Problem |
This exercise asks for a copy of each line in the records below with the word "wing" in it.

Provided records |
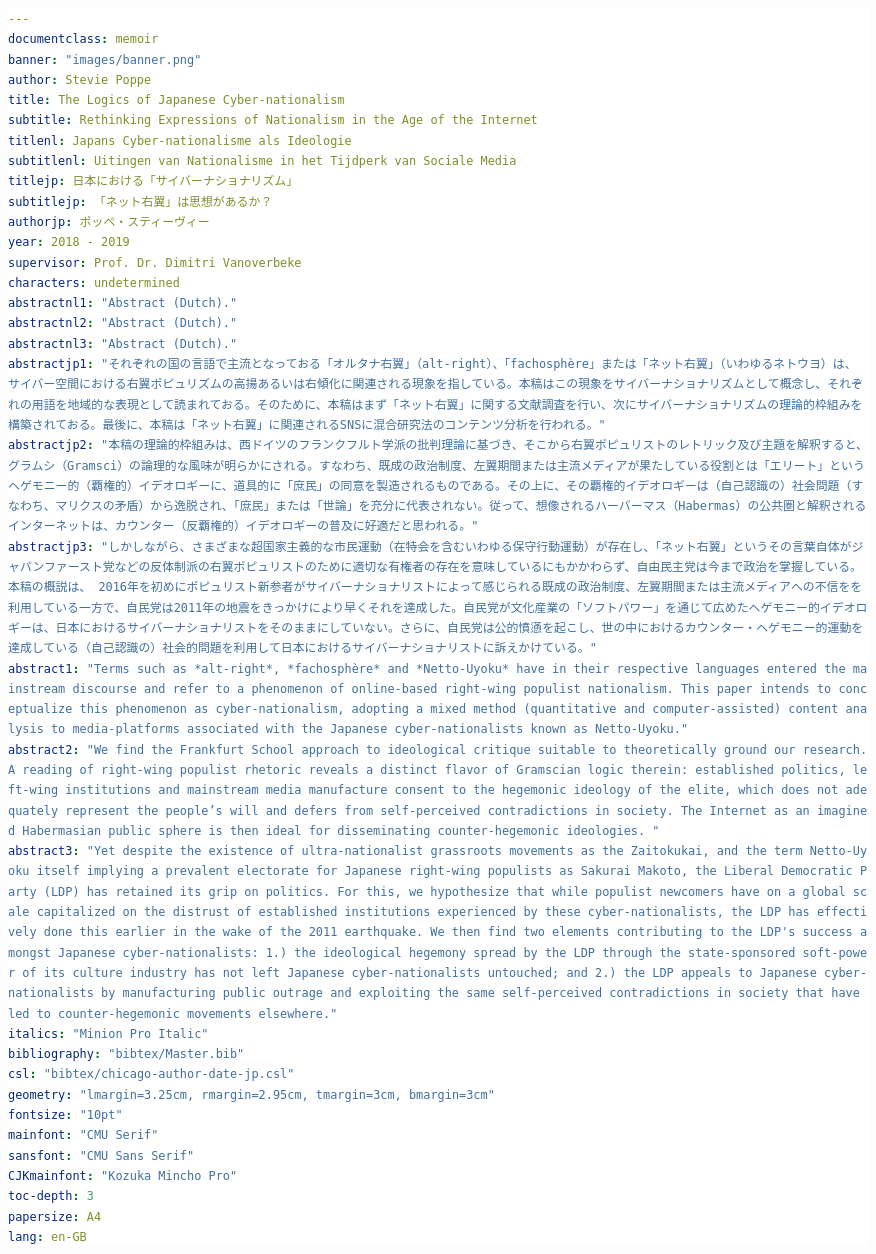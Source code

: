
 ```yaml
---
documentclass: memoir
banner: "images/banner.png"
author: Stevie Poppe
title: The Logics of Japanese Cyber-nationalism
subtitle: Rethinking Expressions of Nationalism in the Age of the Internet
titlenl: Japans Cyber-nationalisme als Ideologie
subtitlenl: Uitingen van Nationalisme in het Tijdperk van Sociale Media
titlejp: 日本における「サイバーナショナリズム」
subtitlejp: 「ネット右翼」は思想があるか？
authorjp: ポッペ・スティーヴィー
year: 2018 - 2019
supervisor: Prof. Dr. Dimitri Vanoverbeke
characters: undetermined
abstractnl1: "Abstract (Dutch)."
abstractnl2: "Abstract (Dutch)."
abstractnl3: "Abstract (Dutch)."
abstractjp1: "それぞれの国の言語で主流となっておる「オルタナ右翼」（alt-right）、「fachosphère」または「ネット右翼」（いわゆるネトウヨ）は、サイバー空間における右翼ポピュリズムの高揚あるいは右傾化に関連される現象を指している。本稿はこの現象をサイバーナショナリズムとして概念し、それぞれの用語を地域的な表現として読まれておる。そのために、本稿はまず「ネット右翼」に関する文献調査を行い、次にサイバーナショナリズムの理論的枠組みを構築されておる。最後に、本稿は「ネット右翼」に関連されるSNSに混合研究法のコンテンツ分析を行われる。"
abstractjp2: "本稿の理論的枠組みは、西ドイツのフランクフルト学派の批判理論に基づき、そこから右翼ポピュリストのレトリック及び主題を解釈すると、グラムシ（Gramsci）の論理的な風味が明らかにされる。すなわち、既成の政治制度、左翼期間または主流メディアが果たしている役割とは「エリート」というヘゲモニー的（覇権的）イデオロギーに、道具的に「庶民」の同意を製造されるものである。その上に、その覇権的イデオロギーは（自己認識の）社会問題（すなわち、マリクスの矛盾）から逸脱され、「庶民」または「世論」を充分に代表されない。従って、想像されるハーバーマス（Habermas）の公共圏と解釈されるインターネットは、カウンター（反覇権的）イデオロギーの普及に好適だと思われる。"
abstractjp3: "しかしながら、さまざまな超国家主義的な市民運動（在特会を含むいわゆる保守行動運動）が存在し、「ネット右翼」というその言葉自体がジャパンファースト党などの反体制派の右翼ポピュリストのために適切な有権者の存在を意味しているにもかかわらず、自由民主党は今まで政治を掌握している。本稿の概説は、 2016年を初めにポピュリスト新参者がサイバーナショナリストによって感じられる既成の政治制度、左翼期間または主流メディアへの不信をを利用している一方で、自民党は2011年の地震をきっかけにより早くそれを達成した。自民党が文化産業の「ソフトパワー」を通じて広めたヘゲモニー的イデオロギーは、日本におけるサイバーナショナリストをそのままにしていない。さらに、自民党は公的憤懣を起こし、世の中におけるカウンター・ヘゲモニー的運動を達成している（自己認識の）社会的問題を利用して日本におけるサイバーナショナリストに訴えかけている。"
abstract1: "Terms such as *alt-right*, *fachosphère* and *Netto-Uyoku* have in their respective languages entered the mainstream discourse and refer to a phenomenon of online-based right-wing populist nationalism. This paper intends to conceptualize this phenomenon as cyber-nationalism, adopting a mixed method (quantitative and computer-assisted) content analysis to media-platforms associated with the Japanese cyber-nationalists known as Netto-Uyoku."
abstract2: "We find the Frankfurt School approach to ideological critique suitable to theoretically ground our research. A reading of right-wing populist rhetoric reveals a distinct flavor of Gramscian logic therein: established politics, left-wing institutions and mainstream media manufacture consent to the hegemonic ideology of the elite, which does not adequately represent the people’s will and defers from self-perceived contradictions in society. The Internet as an imagined Habermasian public sphere is then ideal for disseminating counter-hegemonic ideologies. "
abstract3: "Yet despite the existence of ultra-nationalist grassroots movements as the Zaitokukai, and the term Netto-Uyoku itself implying a prevalent electorate for Japanese right-wing populists as Sakurai Makoto, the Liberal Democratic Party (LDP) has retained its grip on politics. For this, we hypothesize that while populist newcomers have on a global scale capitalized on the distrust of established institutions experienced by these cyber-nationalists, the LDP has effectively done this earlier in the wake of the 2011 earthquake. We then find two elements contributing to the LDP's success amongst Japanese cyber-nationalists: 1.) the ideological hegemony spread by the LDP through the state-sponsored soft-power of its culture industry has not left Japanese cyber-nationalists untouched; and 2.) the LDP appeals to Japanese cyber-nationalists by manufacturing public outrage and exploiting the same self-perceived contradictions in society that have led to counter-hegemonic movements elsewhere."
italics: "Minion Pro Italic"
bibliography: "bibtex/Master.bib"
csl: "bibtex/chicago-author-date-jp.csl"
geometry: "lmargin=3.25cm, rmargin=2.95cm, tmargin=3cm, bmargin=3cm"
fontsize: "10pt"
mainfont: "CMU Serif"
sansfont: "CMU Sans Serif"
CJKmainfont: "Kozuka Mincho Pro"
toc-depth: 3
papersize: A4
lang: en-GB
```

Final answer |
abstract1: "Terms such as *alt-right*, *fachosphère* and *Netto-Uyoku* have in their respective languages entered the mainstream discourse and refer to a phenomenon of online-based right-wing populist nationalism. This paper intends to conceptualize this phenomenon as cyber-nationalism, adopting a mixed method (quantitative and computer-assisted) content analysis to media-platforms associated with the Japanese cyber-nationalists known as Netto-Uyoku."
abstract2: "We find the Frankfurt School approach to ideological critique suitable to theoretically ground our research. A reading of right-wing populist rhetoric reveals a distinct flavor of Gramscian logic therein: established politics, left-wing institutions and mainstream media manufacture consent to the hegemonic ideology of the elite, which does not adequately represent the people’s will and defers from self-perceived contradictions in society. The Internet as an imagined Habermasian public sphere is then ideal for disseminating counter-hegemonic ideologies. "
abstract3: "Yet despite the existence of ultra-nationalist grassroots movements as the Zaitokukai, and the term Netto-Uyoku itself implying a prevalent electorate for Japanese right-wing populists as Sakurai Makoto, the Liberal Democratic Party (LDP) has retained its grip on politics. For this, we hypothesize that while populist newcomers have on a global scale capitalized on the distrust of established institutions experienced by these cyber-nationalists, the LDP has effectively done this earlier in the wake of the 2011 earthquake. We then find two elements contributing to the LDP's success amongst Japanese cyber-nationalists: 1.) the ideological hegemony spread by the LDP through the state-sponsored soft-power of its culture industry has not left Japanese cyber-nationalists untouched; and 2.) the LDP appeals to Japanese cyber-nationalists by manufacturing public outrage and exploiting the same self-perceived contradictions in society that have led to counter-hegemonic movements elsewhere."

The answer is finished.